# importing rv



## CLS (Jul 25, 2005)

I guess this has been asked a thousand times........ but here goes !
Very interested in a couple of rvs in the states can anyone recommend an importer they have used and the likely costs of shipping as these seem to vary greatly.......any help would be greatly appreciated......cheers Mark


----------



## gaspode (May 9, 2005)

A colleague of mine has just imported a 27' coachman, don't know what agent he used but he said it cost him £1500. He also said several quotes were £2000+ so pays to shop around.


----------



## johnsandywhite (May 9, 2005)

:lol: Hi *qe2*. welcome to MHF. It costs around $125 per linear foot to ship an RV. A shipping agent will charge between £150 and £250 tp handle all the importing and Custom's clearance for you. Or you could do it yourself. :wink:

Here is one I have used on a few occasions >>> Jack Neiseln <<<. No Recommendations made OK? Also the shipping reperesentative of HUAL Shiiping in the UK:-

Wainwright Brothers Ltd
c/o Southampton Euro Terminal (SET).
Berth 35, 
Eastern Docks, 
Dock Gate no. 4, 
Southampton
Tel: 02380-223671


----------



## 88926 (May 10, 2005)

Just imported mine classed as 40 ft for £2800 all paperwork USA side and customs UK side sorted included.No hassle no damage ,PM me if you want shippers details


----------



## johnsandywhite (May 9, 2005)

8O That's about what I finished up paying for a 27ft Minnie Winnie. I will have to change Shipping agent's. :wink: PM on it's way Ian. :wink:


----------



## CLS (Jul 25, 2005)

Ian any information would be greatly appreciated.......have sent a PM......many thanks Mark


----------



## 96583 (Oct 28, 2005)

Be very careful with Able Cargo and their UK counterpart Wavecrest, lovely people until things go wrong.... 

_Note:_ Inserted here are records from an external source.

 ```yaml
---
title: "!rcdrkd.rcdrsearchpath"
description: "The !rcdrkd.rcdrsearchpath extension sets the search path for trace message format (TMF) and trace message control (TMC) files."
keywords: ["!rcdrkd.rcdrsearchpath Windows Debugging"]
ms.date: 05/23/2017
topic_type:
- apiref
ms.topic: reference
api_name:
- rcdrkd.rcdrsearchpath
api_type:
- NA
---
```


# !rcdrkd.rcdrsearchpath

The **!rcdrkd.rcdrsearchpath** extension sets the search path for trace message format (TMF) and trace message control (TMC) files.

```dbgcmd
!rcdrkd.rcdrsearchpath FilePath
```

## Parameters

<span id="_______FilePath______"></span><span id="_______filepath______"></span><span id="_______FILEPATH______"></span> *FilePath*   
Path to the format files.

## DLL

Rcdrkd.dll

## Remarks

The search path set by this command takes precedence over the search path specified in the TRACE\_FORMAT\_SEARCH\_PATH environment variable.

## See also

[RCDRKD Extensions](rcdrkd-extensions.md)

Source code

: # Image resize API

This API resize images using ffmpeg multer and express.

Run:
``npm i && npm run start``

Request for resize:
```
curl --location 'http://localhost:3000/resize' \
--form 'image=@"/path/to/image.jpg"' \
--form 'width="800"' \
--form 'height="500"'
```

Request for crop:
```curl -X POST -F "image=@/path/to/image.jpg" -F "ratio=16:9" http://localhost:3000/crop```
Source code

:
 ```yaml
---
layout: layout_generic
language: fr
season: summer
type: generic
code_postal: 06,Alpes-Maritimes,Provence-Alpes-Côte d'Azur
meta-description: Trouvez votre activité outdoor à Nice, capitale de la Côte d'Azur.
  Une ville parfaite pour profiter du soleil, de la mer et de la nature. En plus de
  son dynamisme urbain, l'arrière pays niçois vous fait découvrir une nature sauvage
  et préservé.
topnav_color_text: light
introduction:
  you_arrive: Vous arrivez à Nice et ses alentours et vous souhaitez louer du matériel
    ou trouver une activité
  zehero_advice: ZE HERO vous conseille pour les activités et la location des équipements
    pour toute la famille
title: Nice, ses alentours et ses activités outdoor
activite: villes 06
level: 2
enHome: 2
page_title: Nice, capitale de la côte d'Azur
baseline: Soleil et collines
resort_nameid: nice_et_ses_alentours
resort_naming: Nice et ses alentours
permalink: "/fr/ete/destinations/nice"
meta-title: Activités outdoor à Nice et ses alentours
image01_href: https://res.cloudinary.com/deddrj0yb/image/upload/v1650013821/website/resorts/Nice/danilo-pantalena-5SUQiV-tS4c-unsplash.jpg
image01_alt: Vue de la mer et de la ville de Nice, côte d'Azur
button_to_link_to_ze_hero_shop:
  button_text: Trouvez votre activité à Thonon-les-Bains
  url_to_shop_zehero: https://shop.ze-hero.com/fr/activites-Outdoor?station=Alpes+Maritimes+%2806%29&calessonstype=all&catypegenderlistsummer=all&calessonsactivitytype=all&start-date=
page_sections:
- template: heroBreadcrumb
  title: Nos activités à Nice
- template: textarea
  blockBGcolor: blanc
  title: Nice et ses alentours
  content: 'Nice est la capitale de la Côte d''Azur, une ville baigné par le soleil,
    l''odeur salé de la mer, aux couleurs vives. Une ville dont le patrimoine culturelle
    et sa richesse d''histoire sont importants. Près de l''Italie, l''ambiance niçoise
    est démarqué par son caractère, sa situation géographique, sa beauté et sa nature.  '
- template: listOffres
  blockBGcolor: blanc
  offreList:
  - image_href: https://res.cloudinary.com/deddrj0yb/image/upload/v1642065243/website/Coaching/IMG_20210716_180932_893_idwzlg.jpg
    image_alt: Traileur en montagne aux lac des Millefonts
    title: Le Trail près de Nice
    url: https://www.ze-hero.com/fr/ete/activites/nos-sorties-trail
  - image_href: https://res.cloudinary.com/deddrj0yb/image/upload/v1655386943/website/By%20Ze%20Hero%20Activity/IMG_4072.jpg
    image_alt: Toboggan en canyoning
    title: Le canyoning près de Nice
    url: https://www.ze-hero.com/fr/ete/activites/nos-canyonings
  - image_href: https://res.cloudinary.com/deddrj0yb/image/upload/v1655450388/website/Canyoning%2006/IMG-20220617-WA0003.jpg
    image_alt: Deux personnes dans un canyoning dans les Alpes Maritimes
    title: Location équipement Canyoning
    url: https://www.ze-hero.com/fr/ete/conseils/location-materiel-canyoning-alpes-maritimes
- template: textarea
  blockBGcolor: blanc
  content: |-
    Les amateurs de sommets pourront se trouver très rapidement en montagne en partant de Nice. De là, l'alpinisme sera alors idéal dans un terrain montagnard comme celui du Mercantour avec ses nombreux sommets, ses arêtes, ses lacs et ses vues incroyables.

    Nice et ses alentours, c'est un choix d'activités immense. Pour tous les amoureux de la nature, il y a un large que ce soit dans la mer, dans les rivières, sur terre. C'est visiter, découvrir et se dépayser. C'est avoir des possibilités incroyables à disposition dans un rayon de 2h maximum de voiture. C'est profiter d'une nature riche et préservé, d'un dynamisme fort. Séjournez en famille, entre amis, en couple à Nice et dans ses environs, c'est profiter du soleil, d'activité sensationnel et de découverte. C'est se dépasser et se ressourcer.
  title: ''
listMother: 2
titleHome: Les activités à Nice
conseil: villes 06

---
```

1/ What they quoted for one RV $7500 turned into $9050 without warning at the time of UK collection, they said it was remeasured, I in fact measured correctly the cube size of the vehicle with folded mirrors, the shipper Wallenius Wilhelmsen remeasured from extended door mirrors then when I collected they were folded flat.... funny business methinks... 

Worst of all... 

When I went to collect a vehicle from the port it was damaged,  

1/ Did the shipper Wallenius Wilhelmsen want to know? = NO :x 

2/ Did my agents Wavecrest and Able Cargo want to know? = NO :x 

Thankfully I took marine insurance, but even this was hard work, and I had to pay for the repair and claim back (normal practice on marine based claims) 

All in all my experience of importing is a nightmare.... Yes you can save money but is it worth the hassle? :? 

Before anyone asks - yes I did have a dabble, but what I have said above is absolutely true.... you can go stateside spend weeks looking for the perfect vehicle, go through all the buying hassle then insurance hassle then shipping hassle stateside only to find that when you collect your pride and joy in the UK its damaged and nobody wants to know... :evil: would I do it again? NO!


----------